Cuba Grateful for Liberia’s Role in Advocacy to Lift Blockade


(Caption: Charge d’Affaires Vera and Minister Shoniyin at a dinning table)

Cuban Chargé d’Affaires in Monrovia, Yordenis Despaigne Vera, says though Cuba still feels the consequences of the economic blockade imposed on his country by the United States in 1958, he could not withhold expressing his gratitude to Liberia for being one of the 191 bilateral partners that voted at the United Nations to lift the blockade.

In his statement on the occasion marking the celebration of the 59th Anniversary of Triumph of the Cuban Revolution, Chargè d’Affaires Vera said: “This is a clear sign of the almost unanimous rejection by  the international community of the blockade imposed by the United States against my country.”

According to Vera, the U.S. blockade remains the main obstacle to the development of Cuba and a flagrant violation of the human rights of the Cuban people.

The US imposed embargo on Cuba is enforced through six statutes including Trading with the Enemy Act of 1917, the Foreign Assistance Act of 1961, the Cuban Assets Control Regulations of 1963, and the Cuban Democracy Act of 1992.

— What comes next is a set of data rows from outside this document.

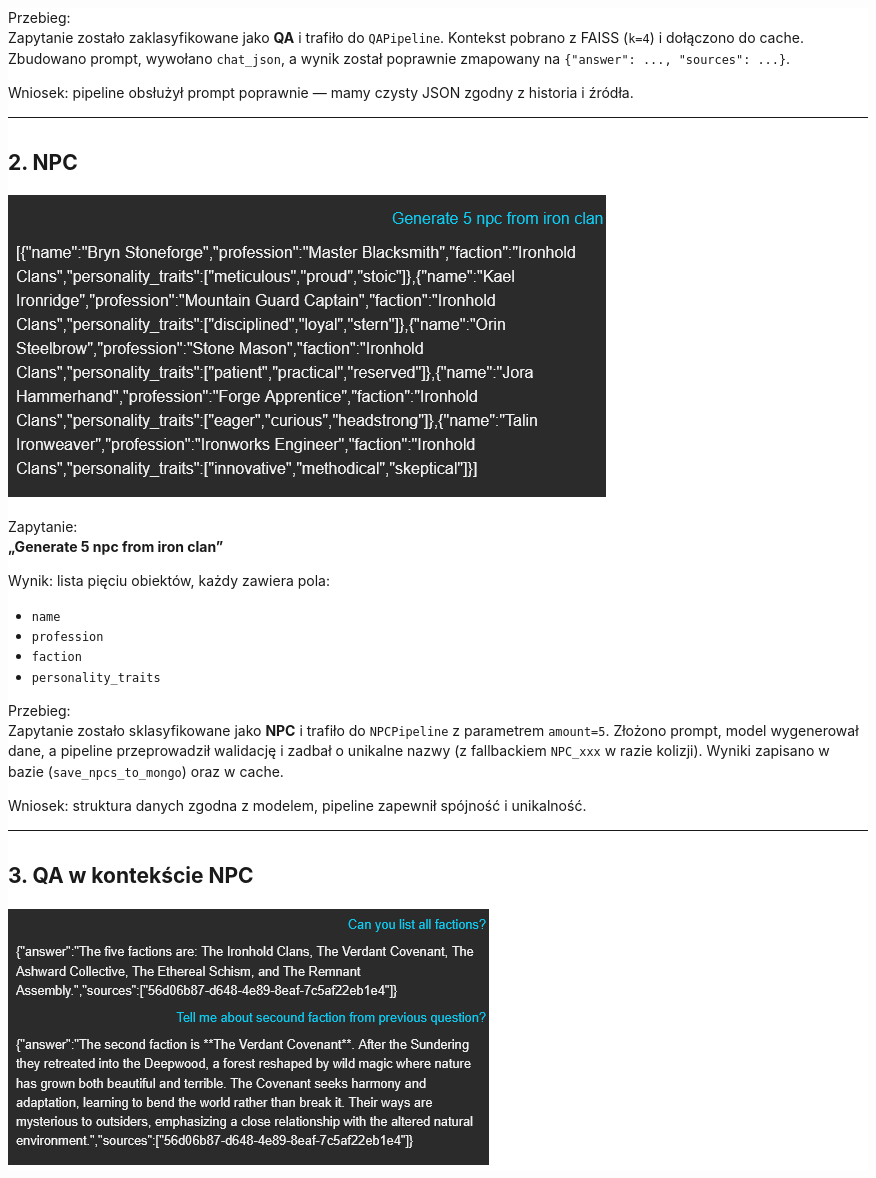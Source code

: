 Przebieg:  
Zapytanie zostało zaklasyfikowane jako **QA** i trafiło do `QAPipeline`. Kontekst pobrano z FAISS (`k=4`) i dołączono do cache. Zbudowano prompt, wywołano `chat_json`, a wynik został poprawnie zmapowany na `{"answer": ..., "sources": ...}`.  

Wniosek: pipeline obsłużył prompt poprawnie — mamy czysty JSON zgodny z historia i źródła.

---

## 2. NPC

![Screen – NPC](img/2.png)

Zapytanie:  
**„Generate 5 npc from iron clan”**

Wynik: lista pięciu obiektów, każdy zawiera pola:  
- `name`  
- `profession`  
- `faction`  
- `personality_traits`

Przebieg:  
Zapytanie zostało sklasyfikowane jako **NPC** i trafiło do `NPCPipeline` z parametrem `amount=5`. Złożono prompt, model wygenerował dane, a pipeline przeprowadził walidację i zadbał o unikalne nazwy (z fallbackiem `NPC_xxx` w razie kolizji). Wyniki zapisano w bazie (`save_npcs_to_mongo`) oraz w cache.  

Wniosek: struktura danych zgodna z modelem, pipeline zapewnił spójność i unikalność.

---

## 3. QA w kontekście NPC

![Screen – QA z kontekstem](img/3.png)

Others are the Helms-Burton Act of 1996 and the Trade Sanctions Reform and Export Enhancement Act of 2000.

The Cuban Democracy Act maintains sanction on Cuba so long as the Cuban government refuses to move toward “Democratization and greater respect for human rights.”

Regardless of the negative consequences of the sanction, the Cuban Chargè d’Affaires told diplomats including U.S. Deputy Chief of Mission Sam Watson that his country continues to make strides in healthcare and education.

In his statistical narration, Vera said last year Cuba had the lowest child mortality rate in its history – 4.1% per 1,000 live births, which is accordingly one of the lowest rates in the world and the lowest in South America.

Additionally, he said Cuba has reduced maternal mortality to 38% per 100,000 live births, and cancer mortality has also decreased.

In 2017, Despaigne Vera said life expectancy at birth continued to grow, reaching up to 78.45 years of age, where women live an average of 80.45 years and men around 76.50 years.

Relating to healthcare, the Chargè d’Affaires disclosed that Cuba maintained solidarity and support in more than 60 countries in 2017.

“Today some 50,000 Cuban health workers are working in those 60 countries. On the other hand, almost 29,000 doctors from 90 countries have been trained at the Latin American School of Medicine (ELAM), including 172 young people from the USA,” he noted.

The ELAM was created and founded by Cuban Commander-in-Chief Fidel Castro to train foreign doctors free of charge. Of the over 2,000 students from every continent studying there, there are 80 Americans and five Liberians.

He extended, on behalf of the Cuban Government, congratulations to President-elect George Weah and Vice President-elect Jewel Howard Taylor, and expressed his government’s desire to work with the CDC-led government that is to soon take over.

The Government of Liberia was represented by Deputy Minister for Foreign Affairs Elias Shoniyin, who acknowledged the role of Cuba in Liberia and the world at large.

He said Cuba is teaching the world about self-determination, and its achievement in health and education “is quite encouraging.”

He boasted of Cuba’s role in the bilateral relation existing between it and Liberia, making references to scholarships for Liberians to study in Cuba and the role of its doctors in combating diseases as some benefits of the relationship.

Minister Shoniyin reiterated the Liberian Government’s unflinching support in joining other countries to advocate for the lifting of the economic blockade on Cuba.

During the Obama Administration there were concerted efforts directed towards the lifting of sanctions on Cuba. It was in that light that President Obama and U.S. first lady Michelle Obama paid a visit to Cuba and both USA and Cuba exchanged ambassadors.

Progress was also made in establishing U.S. businesses primarily in communication in Cuba, and the first commercial flight from the U.S. landed there on August 31, 2016.

However, when Donald Trump took over from Obama following elections in 2016, he promised to maintain the blockade against Cuba until its alleged poor human rights record improves.